What you have to do:
The job is to find each line in the entries holding the string "container" and copy that line.

Available data:
= = =

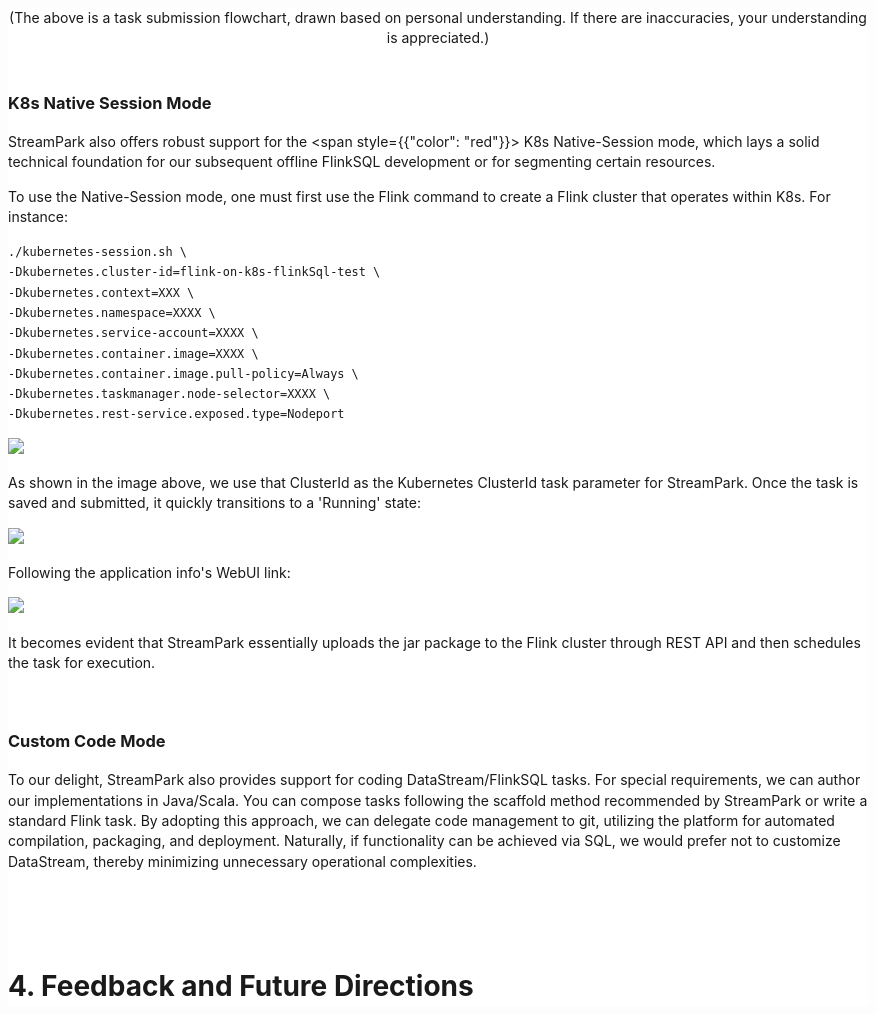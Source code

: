 <center style={{"color": "gray"}}>(The above is a task submission flowchart, drawn based on personal understanding. If there are inaccuracies, your understanding is appreciated.)</center>

<br/>

### K8s Native Session Mode

StreamPark also offers robust support for the <span style={{"color": "red"}}> K8s Native-Session mode</span>, which lays a solid technical foundation for our subsequent offline FlinkSQL development or for segmenting certain resources.

To use the Native-Session mode, one must first use the Flink command to create a Flink cluster that operates within K8s. For instance:

```shell
./kubernetes-session.sh \
-Dkubernetes.cluster-id=flink-on-k8s-flinkSql-test \
-Dkubernetes.context=XXX \
-Dkubernetes.namespace=XXXX \
-Dkubernetes.service-account=XXXX \
-Dkubernetes.container.image=XXXX \
-Dkubernetes.container.image.pull-policy=Always \
-Dkubernetes.taskmanager.node-selector=XXXX \
-Dkubernetes.rest-service.exposed.type=Nodeport
```

![](/blog/belle/flinksql.png)

As shown in the image above, we use that ClusterId as the Kubernetes ClusterId task parameter for StreamPark. Once the task is saved and submitted, it quickly transitions to a 'Running' state:

![](/blog/belle/detail.png)

Following the application info's WebUI link:

![](/blog/belle/dashboard.png)

It becomes evident that StreamPark essentially uploads the jar package to the Flink cluster through REST API and then schedules the task for execution.

<br/>

### Custom Code Mode

To our delight, StreamPark also provides support for coding DataStream/FlinkSQL tasks. For special requirements, we can author our implementations in Java/Scala. You can compose tasks following the scaffold method recommended by StreamPark or write a standard Flink task. By adopting this approach, we can delegate code management to git, utilizing the platform for automated compilation, packaging, and deployment. Naturally, if functionality can be achieved via SQL, we would prefer not to customize DataStream, thereby minimizing unnecessary operational complexities.

<br/><br/>

# 4. Feedback and Future Directions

= = =

Result of the exercise:
-Dkubernetes.container.image=XXXX \
-Dkubernetes.container.image.pull-policy=Always \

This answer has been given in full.